Saved data entries
──────
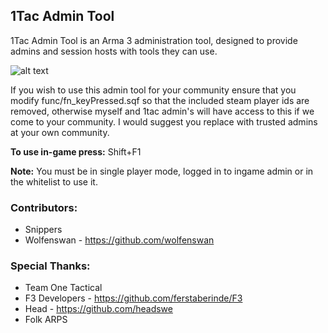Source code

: ## 1Tac Admin Tool
1Tac Admin Tool is an Arma 3 administration tool, designed to provide admins and session hosts with tools they can use.



![alt text](https://dl.dropboxusercontent.com/u/27305806/admin_tool.jpg "Admin Tool Screenshot")

If you wish to use this admin tool for your community ensure that you modify func/fn_keyPressed.sqf  so that the included steam player ids are removed, otherwise myself and 1tac admin's will have access to this if we come to your community. I would suggest you replace with trusted admins at your own community.

**To use in-game press:** Shift+F1

**Note:** You must be in single player mode, logged in to ingame admin or in the whitelist to use it.

### Contributors:
- Snippers
- Wolfenswan - https://github.com/wolfenswan

### Special Thanks:
- Team One Tactical
- F3 Developers - https://github.com/ferstaberinde/F3
- Head - https://github.com/headswe
- Folk ARPS

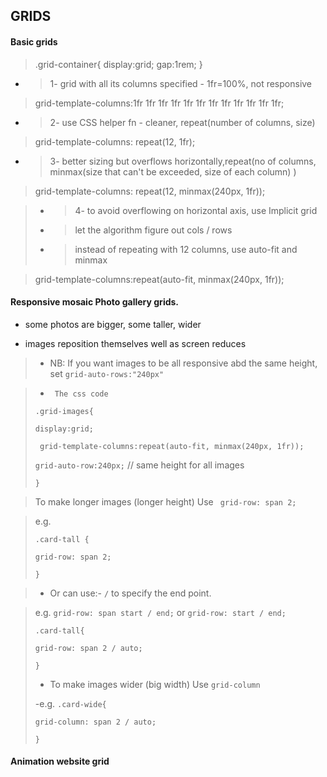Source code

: ##  GRIDS
####  Basic grids
> .grid-container{
> display:grid;
  gap:1rem;
}




- > 1- grid with all its columns specified - 1fr=100%, not responsive
> grid-template-columns:1fr 1fr 1fr 1fr 1fr 1fr 1fr 1fr 1fr 1fr 1fr 1fr;

- >2- use CSS helper fn - cleaner, repeat(number of columns, size) 
>grid-template-columns: repeat(12, 1fr);
    
- >3- better sizing but overflows horizontally,repeat(no of columns, minmax(size that can't be exceeded, size of each column) ) 
>grid-template-columns: repeat(12, minmax(240px, 1fr));


> - >4- to avoid overflowing on horizontal axis, use Implicit grid
> - >let the algorithm figure out cols / rows
> - >instead of repeating with 12 columns, use auto-fit and minmax

>grid-template-columns:repeat(auto-fit, minmax(240px, 1fr));


#### Responsive mosaic Photo gallery grids.
- some photos are bigger, some taller, wider

- images reposition themselves well as screen reduces

> - NB: 
> If you want images to be all responsive abd the same height, set `grid-auto-rows:"240px"`

> - ` The css code`
> 
> `.grid-images{`
> 
> `display:grid;`
> 
>` grid-template-columns:repeat(auto-fit, minmax(240px, 1fr));`
> 
> `grid-auto-row:240px;`  // same height for all images
> 
> `}`


> To make longer images (longer height)
> Use ` grid-row: span 2;`

> e.g.
>  
> `.card-tall {`
> 
> `grid-row: span 2;`
> 
> `}`


> - Or can use:- `/`  to specify the end point.

> e.g.  `grid-row: span start / end;`  or  `grid-row: start / end;`
>
> `.card-tall{`
>
> `grid-row: span 2 / auto;`
> 
> `}`
>  
> - To make images wider (big width)
> Use `grid-column`
>
> -e.g.
>  `.card-wide{`
> 
> `grid-column: span 2 / auto;`
> 
>`}`
>

####   Animation website grid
──────
§ **TASK TO CARRY OUT**: Now transcribe all the entries above exactly, so that no picture is carried over.

§ **WRITTEN RESPONSE**:
Source code

: ## 1Tac Admin Tool
1Tac Admin Tool is an Arma 3 administration tool, designed to provide admins and session hosts with tools they can use.



![alt text](https://dl.dropboxusercontent.com/u/27305806/admin_tool.jpg "Admin Tool Screenshot")

If you wish to use this admin tool for your community ensure that you modify func/fn_keyPressed.sqf  so that the included steam player ids are removed, otherwise myself and 1tac admin's will have access to this if we come to your community. I would suggest you replace with trusted admins at your own community.

**To use in-game press:** Shift+F1

**Note:** You must be in single player mode, logged in to ingame admin or in the whitelist to use it.

### Contributors:
- Snippers
- Wolfenswan - https://github.com/wolfenswan

### Special Thanks:
- Team One Tactical
- F3 Developers - https://github.com/ferstaberinde/F3
- Head - https://github.com/headswe
- Folk ARPS

Source code

: ##  GRIDS
####  Basic grids
> .grid-container{
> display:grid;
  gap:1rem;
}




- > 1- grid with all its columns specified - 1fr=100%, not responsive
> grid-template-columns:1fr 1fr 1fr 1fr 1fr 1fr 1fr 1fr 1fr 1fr 1fr 1fr;

- >2- use CSS helper fn - cleaner, repeat(number of columns, size) 
>grid-template-columns: repeat(12, 1fr);
    
- >3- better sizing but overflows horizontally,repeat(no of columns, minmax(size that can't be exceeded, size of each column) ) 
>grid-template-columns: repeat(12, minmax(240px, 1fr));


> - >4- to avoid overflowing on horizontal axis, use Implicit grid
> - >let the algorithm figure out cols / rows
> - >instead of repeating with 12 columns, use auto-fit and minmax

>grid-template-columns:repeat(auto-fit, minmax(240px, 1fr));


#### Responsive mosaic Photo gallery grids.
- some photos are bigger, some taller, wider

- images reposition themselves well as screen reduces

> - NB: 
> If you want images to be all responsive abd the same height, set `grid-auto-rows:"240px"`

> - ` The css code`
> 
> `.grid-images{`
> 
> `display:grid;`
> 
>` grid-template-columns:repeat(auto-fit, minmax(240px, 1fr));`
> 
> `grid-auto-row:240px;`  // same height for all images
> 
> `}`


> To make longer images (longer height)
> Use ` grid-row: span 2;`

> e.g.
>  
> `.card-tall {`
> 
> `grid-row: span 2;`
> 
> `}`


> - Or can use:- `/`  to specify the end point.

> e.g.  `grid-row: span start / end;`  or  `grid-row: start / end;`
>
> `.card-tall{`
>
> `grid-row: span 2 / auto;`
> 
> `}`
>  
> - To make images wider (big width)
> Use `grid-column`
>
> -e.g.
>  `.card-wide{`
> 
> `grid-column: span 2 / auto;`
> 
>`}`
>

####   Animation website grid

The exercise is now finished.